Only the lines that include "begin" should be copied from the data below.

════════════════════

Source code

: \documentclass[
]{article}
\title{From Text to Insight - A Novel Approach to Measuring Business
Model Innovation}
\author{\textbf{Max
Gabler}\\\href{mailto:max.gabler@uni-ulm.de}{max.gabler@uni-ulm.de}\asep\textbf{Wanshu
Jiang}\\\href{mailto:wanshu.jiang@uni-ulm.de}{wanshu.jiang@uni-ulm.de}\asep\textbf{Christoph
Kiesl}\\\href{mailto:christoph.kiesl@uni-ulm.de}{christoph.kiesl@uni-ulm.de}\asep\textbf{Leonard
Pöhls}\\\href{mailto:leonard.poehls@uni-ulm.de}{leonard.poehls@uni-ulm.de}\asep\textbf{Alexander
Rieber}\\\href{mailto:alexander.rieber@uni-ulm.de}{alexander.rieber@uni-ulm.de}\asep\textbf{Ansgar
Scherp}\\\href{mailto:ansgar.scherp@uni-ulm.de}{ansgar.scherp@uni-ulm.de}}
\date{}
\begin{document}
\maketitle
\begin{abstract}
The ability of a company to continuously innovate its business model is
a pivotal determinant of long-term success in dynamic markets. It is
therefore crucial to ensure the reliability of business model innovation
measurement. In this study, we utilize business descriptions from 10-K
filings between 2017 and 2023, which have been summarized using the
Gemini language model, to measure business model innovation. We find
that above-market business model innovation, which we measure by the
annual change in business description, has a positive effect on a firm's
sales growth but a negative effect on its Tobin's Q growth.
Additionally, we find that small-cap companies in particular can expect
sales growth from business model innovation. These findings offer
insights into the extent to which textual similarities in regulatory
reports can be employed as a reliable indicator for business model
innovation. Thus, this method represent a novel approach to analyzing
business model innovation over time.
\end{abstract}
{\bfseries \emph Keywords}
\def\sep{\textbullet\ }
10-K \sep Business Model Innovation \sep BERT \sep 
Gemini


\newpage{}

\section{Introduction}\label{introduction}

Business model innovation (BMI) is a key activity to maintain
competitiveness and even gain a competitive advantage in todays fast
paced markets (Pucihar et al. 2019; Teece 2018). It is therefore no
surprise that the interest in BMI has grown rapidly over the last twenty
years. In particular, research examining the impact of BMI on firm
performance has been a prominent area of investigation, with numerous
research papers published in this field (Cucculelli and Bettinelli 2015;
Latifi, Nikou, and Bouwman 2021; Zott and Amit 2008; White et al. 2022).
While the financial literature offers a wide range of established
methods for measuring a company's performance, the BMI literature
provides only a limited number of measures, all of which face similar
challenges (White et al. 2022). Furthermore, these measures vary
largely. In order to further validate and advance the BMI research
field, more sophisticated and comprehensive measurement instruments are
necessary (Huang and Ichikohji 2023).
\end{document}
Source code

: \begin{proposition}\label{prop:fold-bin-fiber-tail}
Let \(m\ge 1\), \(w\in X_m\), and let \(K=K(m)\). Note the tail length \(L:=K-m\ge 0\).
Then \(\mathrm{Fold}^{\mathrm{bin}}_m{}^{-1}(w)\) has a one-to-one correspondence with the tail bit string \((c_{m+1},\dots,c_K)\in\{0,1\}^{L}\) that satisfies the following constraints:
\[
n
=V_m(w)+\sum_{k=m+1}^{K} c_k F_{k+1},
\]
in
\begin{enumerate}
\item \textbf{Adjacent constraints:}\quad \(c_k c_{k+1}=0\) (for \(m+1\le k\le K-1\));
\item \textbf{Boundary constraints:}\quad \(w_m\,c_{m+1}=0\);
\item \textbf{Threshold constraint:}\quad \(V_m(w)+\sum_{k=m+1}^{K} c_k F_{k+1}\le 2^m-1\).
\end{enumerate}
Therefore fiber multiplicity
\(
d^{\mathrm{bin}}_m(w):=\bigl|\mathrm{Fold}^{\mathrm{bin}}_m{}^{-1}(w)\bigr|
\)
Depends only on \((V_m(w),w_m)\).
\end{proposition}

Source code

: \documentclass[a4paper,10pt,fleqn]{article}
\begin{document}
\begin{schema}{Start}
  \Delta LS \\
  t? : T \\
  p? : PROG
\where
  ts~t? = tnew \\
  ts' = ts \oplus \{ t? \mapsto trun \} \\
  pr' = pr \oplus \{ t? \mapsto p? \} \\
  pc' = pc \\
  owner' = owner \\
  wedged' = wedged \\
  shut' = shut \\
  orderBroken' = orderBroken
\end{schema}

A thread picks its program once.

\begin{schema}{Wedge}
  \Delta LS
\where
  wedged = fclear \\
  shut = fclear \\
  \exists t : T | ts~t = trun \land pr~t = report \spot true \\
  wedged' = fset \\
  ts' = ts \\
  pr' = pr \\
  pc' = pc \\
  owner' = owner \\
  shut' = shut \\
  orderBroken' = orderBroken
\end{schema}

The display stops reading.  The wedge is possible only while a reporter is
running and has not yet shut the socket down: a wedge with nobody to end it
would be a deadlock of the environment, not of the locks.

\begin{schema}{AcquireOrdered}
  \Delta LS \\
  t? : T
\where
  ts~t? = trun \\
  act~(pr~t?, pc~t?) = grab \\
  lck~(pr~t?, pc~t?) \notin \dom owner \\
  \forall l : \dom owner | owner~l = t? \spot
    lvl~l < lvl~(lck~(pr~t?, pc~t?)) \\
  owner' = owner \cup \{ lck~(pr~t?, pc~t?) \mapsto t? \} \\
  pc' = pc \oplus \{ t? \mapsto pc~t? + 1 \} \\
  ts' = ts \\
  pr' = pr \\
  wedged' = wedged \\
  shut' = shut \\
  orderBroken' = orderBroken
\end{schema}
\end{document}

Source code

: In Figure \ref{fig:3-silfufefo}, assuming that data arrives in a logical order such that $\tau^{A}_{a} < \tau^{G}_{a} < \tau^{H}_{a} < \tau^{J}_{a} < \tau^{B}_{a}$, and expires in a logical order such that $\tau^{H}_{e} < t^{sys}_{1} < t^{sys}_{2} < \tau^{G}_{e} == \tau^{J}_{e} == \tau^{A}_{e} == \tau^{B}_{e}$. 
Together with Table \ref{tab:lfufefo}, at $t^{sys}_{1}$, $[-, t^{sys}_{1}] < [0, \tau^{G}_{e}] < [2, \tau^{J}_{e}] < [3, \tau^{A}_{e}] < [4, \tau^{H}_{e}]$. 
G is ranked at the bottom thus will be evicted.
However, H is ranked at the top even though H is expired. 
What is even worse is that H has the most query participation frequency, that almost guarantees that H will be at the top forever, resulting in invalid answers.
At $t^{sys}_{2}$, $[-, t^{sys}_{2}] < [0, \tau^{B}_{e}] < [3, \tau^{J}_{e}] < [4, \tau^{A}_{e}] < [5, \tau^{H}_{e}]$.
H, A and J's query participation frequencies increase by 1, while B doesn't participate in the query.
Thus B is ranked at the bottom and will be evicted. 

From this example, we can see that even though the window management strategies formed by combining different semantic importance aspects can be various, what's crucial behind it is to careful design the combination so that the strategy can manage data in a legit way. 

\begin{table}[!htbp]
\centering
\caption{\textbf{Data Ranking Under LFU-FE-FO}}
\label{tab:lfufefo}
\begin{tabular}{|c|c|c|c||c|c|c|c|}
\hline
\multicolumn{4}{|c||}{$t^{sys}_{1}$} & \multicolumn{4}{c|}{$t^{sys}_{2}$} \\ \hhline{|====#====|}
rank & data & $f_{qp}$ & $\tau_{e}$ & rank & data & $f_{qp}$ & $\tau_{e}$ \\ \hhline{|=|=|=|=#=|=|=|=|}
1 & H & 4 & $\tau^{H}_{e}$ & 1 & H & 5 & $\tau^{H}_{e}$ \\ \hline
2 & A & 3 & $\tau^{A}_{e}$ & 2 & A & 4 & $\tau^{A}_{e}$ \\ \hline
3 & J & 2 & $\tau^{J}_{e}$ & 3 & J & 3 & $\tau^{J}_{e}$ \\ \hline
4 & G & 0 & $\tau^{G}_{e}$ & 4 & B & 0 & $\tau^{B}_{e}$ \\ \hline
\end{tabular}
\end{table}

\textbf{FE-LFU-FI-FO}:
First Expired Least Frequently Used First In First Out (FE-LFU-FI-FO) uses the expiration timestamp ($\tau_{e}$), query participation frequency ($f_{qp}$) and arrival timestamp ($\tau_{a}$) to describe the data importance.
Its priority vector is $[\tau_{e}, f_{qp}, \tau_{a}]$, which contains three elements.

════════════════════

Solution to the problem =
\begin{document}
\begin{abstract}
: \begin{proposition}\label{prop:fold-bin-fiber-tail}
\begin{enumerate}
\begin{document}
\begin{schema}{Start}
\begin{schema}{Wedge}
\begin{schema}{AcquireOrdered}
\begin{table}[!htbp]
\begin{tabular}{|c|c|c|c||c|c|c|c|}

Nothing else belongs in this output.